At Ingálvur av Reyni's latest exhibition in 2000, which filled the entire art museum, many of the oil paintings and water colour drawings depicted poems by J. H. O. Djurhuus, with titles such as "Tigandi nærleiki" (Silent presence) and "Í hjómhvítum brúðarbúna" (In sea spray white wedding gown), alluding to a new edition of his collected poems released in 1988.vi
As an interesting parallel to this, Carl Jóhan Jensen's last poetry collection in the 20th century, Timar og rek (Time and signs, 1995), contains sonnets that describe expressionistic - mainly German - paintings. The two first and two last sonnets are devoted to a painting by S. J. Mikines, "Líkfylgi" (Funeral procession, 1951). In each poem a fly is added - one black, one yellow, one red and one blue - which is an expression of the extension and transformation of the painting that the poems represent. The art of Astri Luihn, who is the Faroese representative in the Provincialist group, shows a striking duality, where forms and expressions from the pre-expressionistic era of Faroese art combine freely with modern trends and styles.
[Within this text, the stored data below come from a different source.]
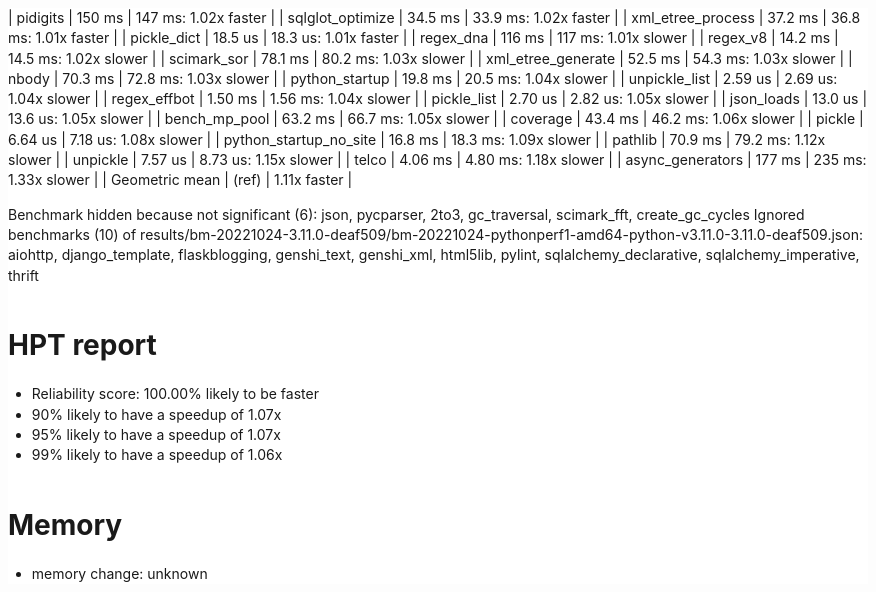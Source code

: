 | pidigits                   | 150 ms                                                      | 147 ms: 1.02x faster                                                        |
| sqlglot_optimize           | 34.5 ms                                                     | 33.9 ms: 1.02x faster                                                       |
| xml_etree_process          | 37.2 ms                                                     | 36.8 ms: 1.01x faster                                                       |
| pickle_dict                | 18.5 us                                                     | 18.3 us: 1.01x faster                                                       |
| regex_dna                  | 116 ms                                                      | 117 ms: 1.01x slower                                                        |
| regex_v8                   | 14.2 ms                                                     | 14.5 ms: 1.02x slower                                                       |
| scimark_sor                | 78.1 ms                                                     | 80.2 ms: 1.03x slower                                                       |
| xml_etree_generate         | 52.5 ms                                                     | 54.3 ms: 1.03x slower                                                       |
| nbody                      | 70.3 ms                                                     | 72.8 ms: 1.03x slower                                                       |
| python_startup             | 19.8 ms                                                     | 20.5 ms: 1.04x slower                                                       |
| unpickle_list              | 2.59 us                                                     | 2.69 us: 1.04x slower                                                       |
| regex_effbot               | 1.50 ms                                                     | 1.56 ms: 1.04x slower                                                       |
| pickle_list                | 2.70 us                                                     | 2.82 us: 1.05x slower                                                       |
| json_loads                 | 13.0 us                                                     | 13.6 us: 1.05x slower                                                       |
| bench_mp_pool              | 63.2 ms                                                     | 66.7 ms: 1.05x slower                                                       |
| coverage                   | 43.4 ms                                                     | 46.2 ms: 1.06x slower                                                       |
| pickle                     | 6.64 us                                                     | 7.18 us: 1.08x slower                                                       |
| python_startup_no_site     | 16.8 ms                                                     | 18.3 ms: 1.09x slower                                                       |
| pathlib                    | 70.9 ms                                                     | 79.2 ms: 1.12x slower                                                       |
| unpickle                   | 7.57 us                                                     | 8.73 us: 1.15x slower                                                       |
| telco                      | 4.06 ms                                                     | 4.80 ms: 1.18x slower                                                       |
| async_generators           | 177 ms                                                      | 235 ms: 1.33x slower                                                        |
| Geometric mean             | (ref)                                                       | 1.11x faster                                                                |

Benchmark hidden because not significant (6): json, pycparser, 2to3, gc_traversal, scimark_fft, create_gc_cycles
Ignored benchmarks (10) of results/bm-20221024-3.11.0-deaf509/bm-20221024-pythonperf1-amd64-python-v3.11.0-3.11.0-deaf509.json: aiohttp, django_template, flaskblogging, genshi_text, genshi_xml, html5lib, pylint, sqlalchemy_declarative, sqlalchemy_imperative, thrift


# HPT report

- Reliability score: 100.00% likely to be faster
- 90% likely to have a speedup of 1.07x
- 95% likely to have a speedup of 1.07x
- 99% likely to have a speedup of 1.06x


# Memory

- memory change: unknown
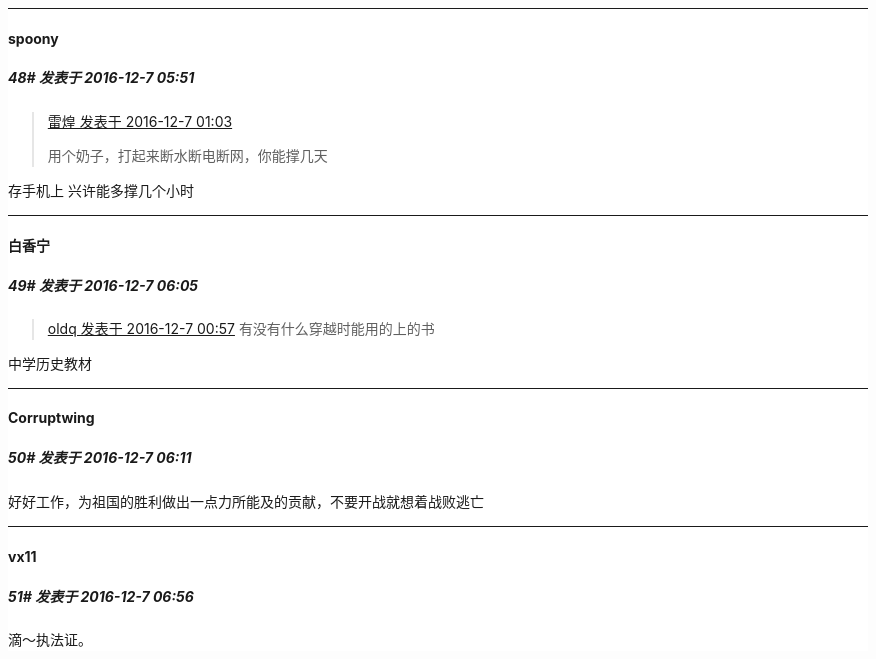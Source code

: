 

*****

####  spoony  
##### 48#       发表于 2016-12-7 05:51



<blockquote><a href="httphttps://bbs.saraba1st.com/2b/forum.php?mod=redirect&amp;goto=findpost&amp;pid=34404253&amp;ptid=1352962" target="_blank">雷煌 发表于 2016-12-7 01:03</a>

用个奶子，打起来断水断电断网，你能撑几天</blockquote>
存手机上 兴许能多撑几个小时







*****

####  白香宁  
##### 49#       发表于 2016-12-7 06:05



<blockquote><a href="httphttps://bbs.saraba1st.com/2b/forum.php?mod=redirect&amp;amp;goto=findpost&amp;amp;pid=34404217&amp;amp;ptid=1352962" target="_blank">oldq 发表于 2016-12-7 00:57</a>
有没有什么穿越时能用的上的书</blockquote>
中学历史教材







*****

####  Corruptwing  
##### 50#       发表于 2016-12-7 06:11




好好工作，为祖国的胜利做出一点力所能及的贡献，不要开战就想着战败逃亡







*****

####  vx11  
##### 51#       发表于 2016-12-7 06:56




滴～执法证。



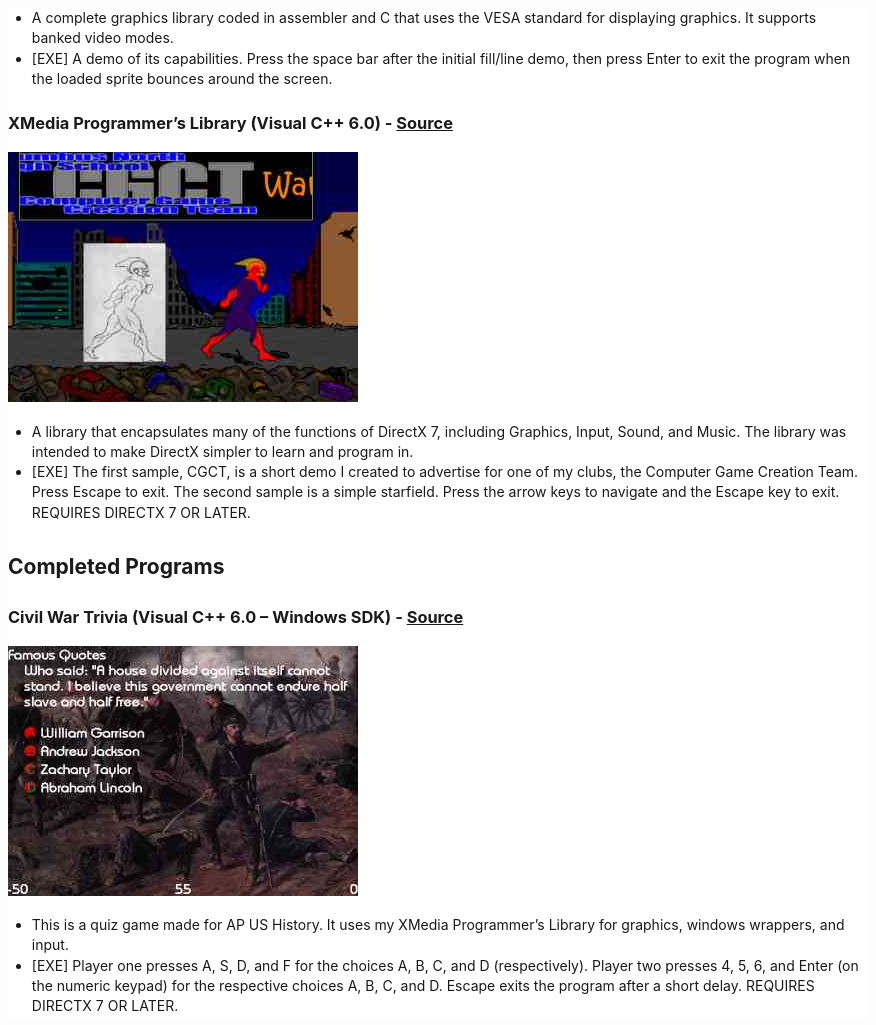 - A complete graphics library coded in assembler and C that uses the VESA standard for displaying graphics. It supports banked video modes.
- [EXE] A demo of its capabilities. Press the space bar after the initial fill/line demo, then press Enter to exit the program when the loaded sprite bounces around the screen.

### XMedia Programmer’s Library (Visual C++ 6.0) - [Source](<Completed Programming Libraries/XMedia Programmer's Library>)
![XMedia Programmer's Library](images/sw_xmedia.jpg)

- A library that encapsulates many of the functions of DirectX 7, including Graphics, Input, Sound, and Music. The library was intended to make DirectX simpler to learn and program in.
- [EXE] The first sample, CGCT, is a short demo I created to advertise for one of my clubs, the Computer Game Creation Team. Press Escape to exit. The second sample is a simple starfield. Press the arrow keys to navigate and the Escape key to exit. REQUIRES DIRECTX 7 OR LATER.


## Completed Programs

### Civil War Trivia (Visual C++ 6.0 – Windows SDK) - [Source](<Completed Programs/Civil War Trivia>)
![Civil War Trivia](images/sw_trivia.jpg)

- This is a quiz game made for AP US History. It uses my XMedia Programmer’s Library for graphics, windows wrappers, and input.
- [EXE] Player one presses A, S, D, and F for the choices A, B, C, and D (respectively). Player two presses 4, 5, 6, and Enter (on the numeric keypad) for the respective choices A, B, C, and D. Escape exits the program after a short delay. REQUIRES DIRECTX 7 OR LATER.
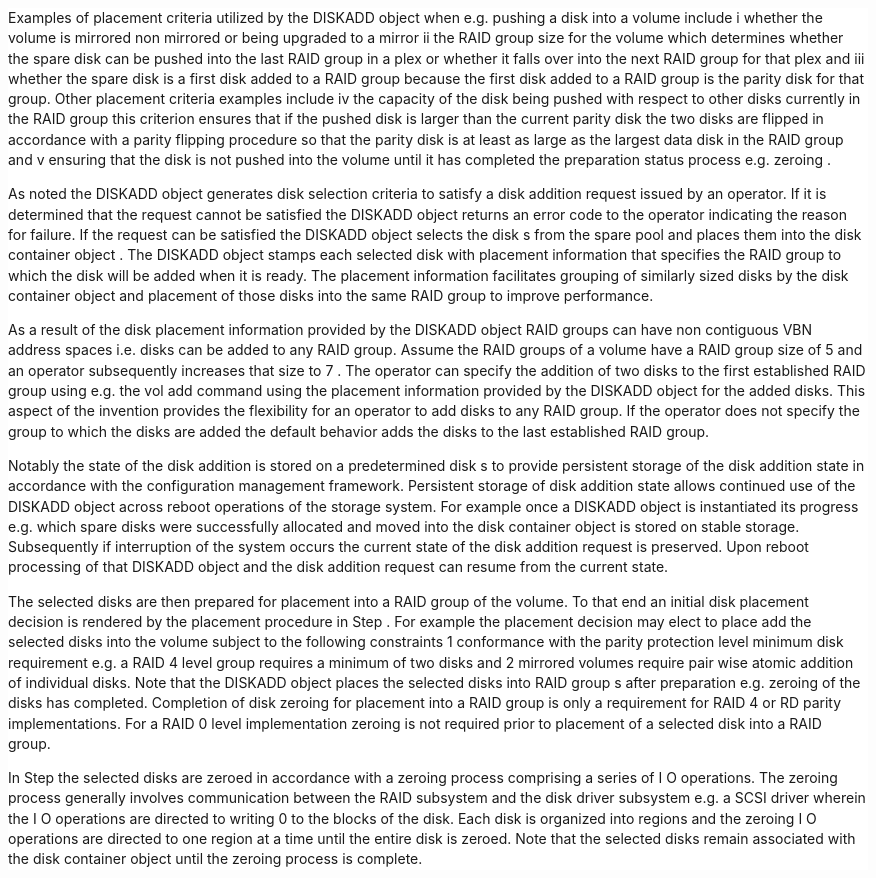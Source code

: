 Examples of placement criteria utilized by the DISKADD object when e.g. pushing a disk into a volume include i whether the volume is mirrored non mirrored or being upgraded to a mirror ii the RAID group size for the volume which determines whether the spare disk can be pushed into the last RAID group in a plex or whether it falls over into the next RAID group for that plex and iii whether the spare disk is a first disk added to a RAID group because the first disk added to a RAID group is the parity disk for that group. Other placement criteria examples include iv the capacity of the disk being pushed with respect to other disks currently in the RAID group this criterion ensures that if the pushed disk is larger than the current parity disk the two disks are flipped in accordance with a parity flipping procedure so that the parity disk is at least as large as the largest data disk in the RAID group and v ensuring that the disk is not pushed into the volume until it has completed the preparation status process e.g. zeroing .

As noted the DISKADD object generates disk selection criteria to satisfy a disk addition request issued by an operator. If it is determined that the request cannot be satisfied the DISKADD object returns an error code to the operator indicating the reason for failure. If the request can be satisfied the DISKADD object selects the disk s from the spare pool and places them into the disk container object . The DISKADD object stamps each selected disk with placement information that specifies the RAID group to which the disk will be added when it is ready. The placement information facilitates grouping of similarly sized disks by the disk container object and placement of those disks into the same RAID group to improve performance.

As a result of the disk placement information provided by the DISKADD object RAID groups can have non contiguous VBN address spaces i.e. disks can be added to any RAID group. Assume the RAID groups of a volume have a RAID group size of 5 and an operator subsequently increases that size to 7 . The operator can specify the addition of two disks to the first established RAID group using e.g. the vol add command using the placement information provided by the DISKADD object for the added disks. This aspect of the invention provides the flexibility for an operator to add disks to any RAID group. If the operator does not specify the group to which the disks are added the default behavior adds the disks to the last established RAID group.

Notably the state of the disk addition is stored on a predetermined disk s to provide persistent storage of the disk addition state in accordance with the configuration management framework. Persistent storage of disk addition state allows continued use of the DISKADD object across reboot operations of the storage system. For example once a DISKADD object is instantiated its progress e.g. which spare disks were successfully allocated and moved into the disk container object is stored on stable storage. Subsequently if interruption of the system occurs the current state of the disk addition request is preserved. Upon reboot processing of that DISKADD object and the disk addition request can resume from the current state.

The selected disks are then prepared for placement into a RAID group of the volume. To that end an initial disk placement decision is rendered by the placement procedure in Step . For example the placement decision may elect to place add the selected disks into the volume subject to the following constraints 1 conformance with the parity protection level minimum disk requirement e.g. a RAID 4 level group requires a minimum of two disks and 2 mirrored volumes require pair wise atomic addition of individual disks. Note that the DISKADD object places the selected disks into RAID group s after preparation e.g. zeroing of the disks has completed. Completion of disk zeroing for placement into a RAID group is only a requirement for RAID 4 or RD parity implementations. For a RAID 0 level implementation zeroing is not required prior to placement of a selected disk into a RAID group.

In Step the selected disks are zeroed in accordance with a zeroing process comprising a series of I O operations. The zeroing process generally involves communication between the RAID subsystem and the disk driver subsystem e.g. a SCSI driver wherein the I O operations are directed to writing 0 to the blocks of the disk. Each disk is organized into regions and the zeroing I O operations are directed to one region at a time until the entire disk is zeroed. Note that the selected disks remain associated with the disk container object until the zeroing process is complete.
Astri Luihn has long been preoccupied with folk art, as well as music, literature and painting. She has developed a characteristic technique which combines painting, linoleum carving and linoleum print. The exhibition Villini fuglar (Wild birds) which she held a few years ago, was based on the great ballad cycle Sjúrðar kvæði. Luihn transformed the birds on the bird rock into talking birds, which in the ballad tell the main character Sjúrður where he can find his bride. With the work "Guillemot Blues", exhibited at Den Frie Udstillingsbygning in Copenhagen last year, and the series "We don't all see things the same, right?", shown at the summer exhibition in the Nordic House in 2006, Luihn's technique has been further refined, and now includes canvas paintings and prints. She has also separated the pictorial elements, so that they emerge as freer and stronger. In one picture, some birds that are heavily stylised have left the flock and thereby draw the viewer's attention. Birds and scenes from various ballads are among Astri Luihn's favourite motives. Her writings are filled with broken-winged birds, songbirds and caged birds. The birds symbolise the life in the mountains as well as the talking bird from the ballads. The black and white surfaces of the paintings vibrate among the other elements: the blue area with the black print, and the stylised bird that resembles the wood carvings in the churches. Painting, wood carving and print all intersect in Astri Luihn's pictures, and create an intense unity which despite, or perhaps because of, the complex technique emerges with a simplicity which invokes the Faroese folk art that is so close to Luihn's heart. Astri Luihn thus bases her work on the provincial culture of which she forms a part, and at the same time develops her characteristic technique in order to achieve the artistic expression she seeks.
i Turið Sigurðadóttir "At rejse ud for at komme hjem". Master thesis, University of Copenhagen 1987.
ii Leyvoy Joensen "Atlantis, Bábylon, Tórshavn. The Djurhuus Brothers and William Heinesen in Faroese Literary History" in: Scandinavian Studies, Summer 2002, vol 74, no 2 (p. 181-204).
iii Reidar Djupedal "Jóannes Patursson. Eit hundreårsminne." Article in Gula Tidend 7. May 1966.
iv Jóannes Patursson Tættir úr Kirkjubøar søgu. Tórshavn 1966, p. 173f.
v Ibid. 174.
vi J. H. O. Djurhuus Yrkingar 1898-1948. Ed. Chr. Matras. Mentunargrunnur Studentafelagsins 1988.